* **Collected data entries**
++++++++
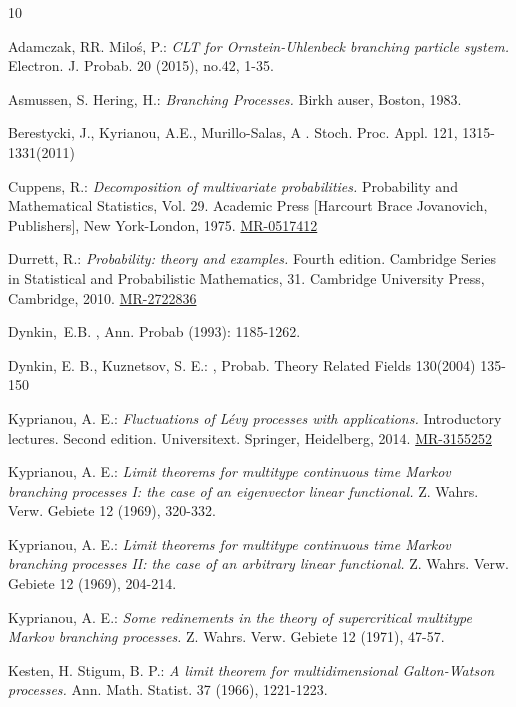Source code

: \documentclass[12pt,a4paper]{amsart}
\def\MR#1{\href{http://www.ams.org/mathscinet-getitem?mr=#1}{MR-#1}}
\theoremstyle{plain}
\theoremstyle{definition}
\numberwithin{equation}{section}
\begin{document}
\begin{thebibliography} {10}

Adamczak, RR. Milo\'s, P.:
\emph{CLT for Ornstein-Uhlenbeck branching particle system.}
Electron. J. Probab. 20 (2015), no.42, 1-35.

Asmussen, S. Hering, H.:
\emph{Branching Processes.}
Birkh auser, Boston, 1983.

Berestycki, J., Kyrianou, A.E., Murillo-Salas, A
. Stoch. Proc. Appl. 121, 1315-1331(2011)

Cuppens, R.:
\emph{Decomposition of multivariate probabilities.}
Probability and Mathematical Statistics, Vol. 29. Academic Press [Harcourt Brace Jovanovich, Publishers], New York-London, 1975.
\MR{0517412}

Durrett, R.:
\emph{Probability: theory and examples.}
Fourth edition. Cambridge Series in Statistical and Probabilistic Mathematics, 31. Cambridge University Press, Cambridge, 2010.
\MR{2722836}

Dynkin,~E.B.
, Ann. Probab (1993): 1185-1262.

Dynkin, E. B., Kuznetsov, S. E.:
, Probab. Theory Related Fields 130(2004) 135-150

Kyprianou, A. E.:
\emph{Fluctuations of L\'{e}vy processes with applications.}
Introductory lectures. Second edition. Universitext. Springer, Heidelberg, 2014.
\MR{3155252}

Kyprianou, A. E.:
\emph{Limit theorems for multitype continuous time Markov branching processes I: the case of an eigenvector linear functional.}
Z. Wahrs. Verw. Gebiete 12 (1969), 320-332.

Kyprianou, A. E.:
\emph{Limit theorems for multitype continuous time Markov branching processes II: the case of an arbitrary linear functional.}
Z. Wahrs. Verw. Gebiete 12 (1969), 204-214.

Kyprianou, A. E.:
\emph{Some redinements in the theory of supercritical multitype Markov branching processes.}
Z. Wahrs. Verw. Gebiete 12 (1971), 47-57.

Kesten, H. Stigum, B. P.:
\emph{A limit theorem for multidimensional Galton-Watson processes.}
Ann. Math. Statist. 37 (1966), 1221-1223.


\end{thebibliography}
\end{document}
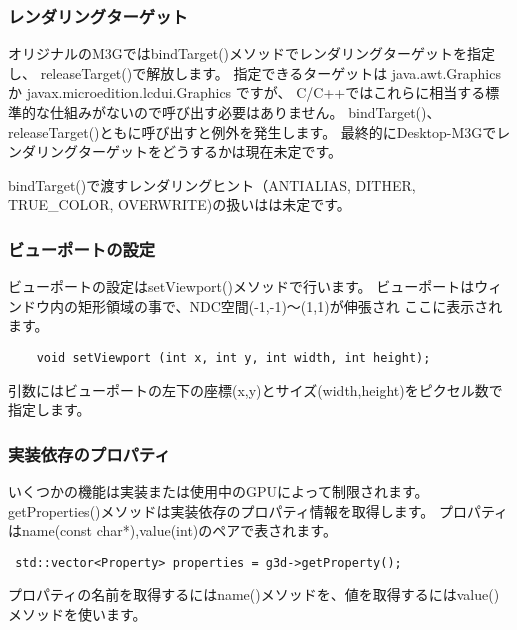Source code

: \subsubsection{レンダリングターゲット}
オリジナルのM3GではbindTarget()メソッドでレンダリングターゲットを指定し、
releaseTarget()で解放します。
指定できるターゲットは java.awt.Graphics か javax.microedition.lcdui.Graphics ですが、
C/C++ではこれらに相当する標準的な仕組みがないので呼び出す必要はありません。
bindTarget()、releaseTarget()ともに呼び出すと例外を発生します。
最終的にDesktop-M3Gでレンダリングターゲットをどうするかは現在未定です。

bindTarget()で渡すレンダリングヒント（ANTIALIAS, DITHER, TRUE\_COLOR, OVERWRITE)の扱いはは未定です。

\subsubsection{ビューポートの設定}

ビューポートの設定はsetViewport()メソッドで行います。
ビューポートはウィンドウ内の矩形領域の事で、NDC空間(-1,-1)〜(1,1)が伸張され
ここに表示されます。

\begin{verbatim}
    void setViewport (int x, int y, int width, int height);
\end{verbatim}

引数にはビューポートの左下の座標(x,y)とサイズ(width,height)をピクセル数で指定します。


\subsubsection{実装依存のプロパティ}

いくつかの機能は実装または使用中のGPUによって制限されます。
getProperties()メソッドは実装依存のプロパティ情報を取得します。
プロパティはname(const char*),value(int)のペアで表されます。

\begin{verbatim}
 std::vector<Property> properties = g3d->getProperty();
\end{verbatim}

プロパティの名前を取得するにはname()メソッドを、値を取得するにはvalue()メソッドを使います。


\begin{verbatim}

\end{verbatim}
++++++++
* **Directions for this task**
The answer must consist of each line from the entries that contains the string "Probability".

* **Result of the exercise**
Probability and Mathematical Statistics, Vol. 29. Academic Press [Harcourt Brace Jovanovich, Publishers], New York-London, 1975.
\emph{Probability: theory and examples.}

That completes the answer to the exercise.